The work of art is a scream of freedom.
Full circle. Loop back. Finish what you started.
Lately, I’ve been getting a whole lot of what I asked for. You know how I’m always running my mouth about change and transformation? Newsflash: it’s a whole lot more comfortable to talk about it than it is to actually walk through it.
The past year has been brought so many incredible new things into my life. I’m not the same person now; that I can assure you. The year has been one of incredible growth and glorious solitude and it’s rapidly drawing to a close. The first week of April marks a year since I moved into this lovely and quirky house. It has been a fine companion and I’m already mourning the loss. I sit this morning surrounded by boxes of books and piles of art. Is it significant that these are the first objects I pack? That when I think of losing all of my possessions in a fire, these are some of the first things I think of? Probably. They are my heart. They have kept me company, pushed me in new directions, and given me solace.

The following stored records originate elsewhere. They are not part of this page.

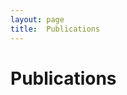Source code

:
 ```yaml
---
layout: page
title:  Publications
---
```


# Publications 

[Google Scholar]: https://scholar.google.it/citations?user=MufU09cAAAAJ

I moved here with goals that sound simple on the surface, but which are in actuality exceedingly difficult:
Find my center. Seek myself. Learn silence. Create beautiful things. Stitch my life back together again. Just be. Let the silt settle around my toes. Hear the quiet voices.
In many ways, I’ve accomplished these things but I understand now that I’ll never be completely finished with this crusade. It turns out that these things are the real work of my life. That the career is just fluff. That every time I think I’ve grown strong enough or open enough, something new will drift into my life and teach me another important lesson.
Right now I’m learning the lesson that sometimes one must go backwards in order to move ahead. That if you just slam the door on certain phases of your life, you may be required to go back, take a seat, and hold some space for that person that you were. Loop back and say goodbye properly. It’s hard because I’m not one to turn back or slow down, but I think this is as it must be. And it is beautiful.
Today, I welcome the new adventures coming my way and I embrace the old Robin as gently as possible so that when it’s time to let go, I’m ready.